◆ **What you need to do**
Which lines run from the one containing "The properties for" to the end of the entries below? Reproduce them exactly, both ends included.

◆ **Data for this task**
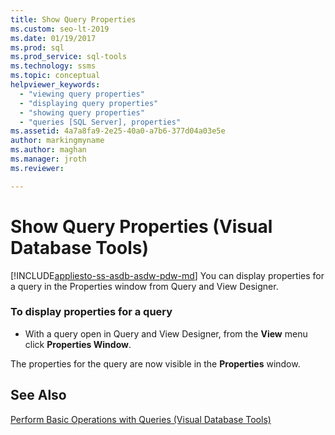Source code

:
 ```yaml
---
title: Show Query Properties
ms.custom: seo-lt-2019
ms.date: 01/19/2017
ms.prod: sql
ms.prod_service: sql-tools
ms.technology: ssms
ms.topic: conceptual
helpviewer_keywords: 
  - "viewing query properties"
  - "displaying query properties"
  - "showing query properties"
  - "queries [SQL Server], properties"
ms.assetid: 4a7a8fa9-2e25-40a0-a7b6-377d04a03e5e
author: markingmyname
ms.author: maghan
ms.manager: jroth
ms.reviewer: 

---
```

# Show Query Properties (Visual Database Tools)
[!INCLUDE[appliesto-ss-asdb-asdw-pdw-md](../../includes/appliesto-ss-asdb-asdw-pdw-md.md)]
You can display properties for a query in the Properties window from Query and View Designer.  
  
### To display properties for a query  
  
-   With a query open in Query and View Designer, from the **View** menu click **Properties Window**.  
  
The properties for the query are now visible in the **Properties** window.  
  
## See Also  
[Perform Basic Operations with Queries &#40;Visual Database Tools&#41;](../../ssms/visual-db-tools/perform-basic-operations-with-queries-visual-database-tools.md)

◆ **Completed exercise**
The properties for the query are now visible in the **Properties** window.  
  
## See Also  
[Perform Basic Operations with Queries &#40;Visual Database Tools&#41;](../../ssms/visual-db-tools/perform-basic-operations-with-queries-visual-database-tools.md)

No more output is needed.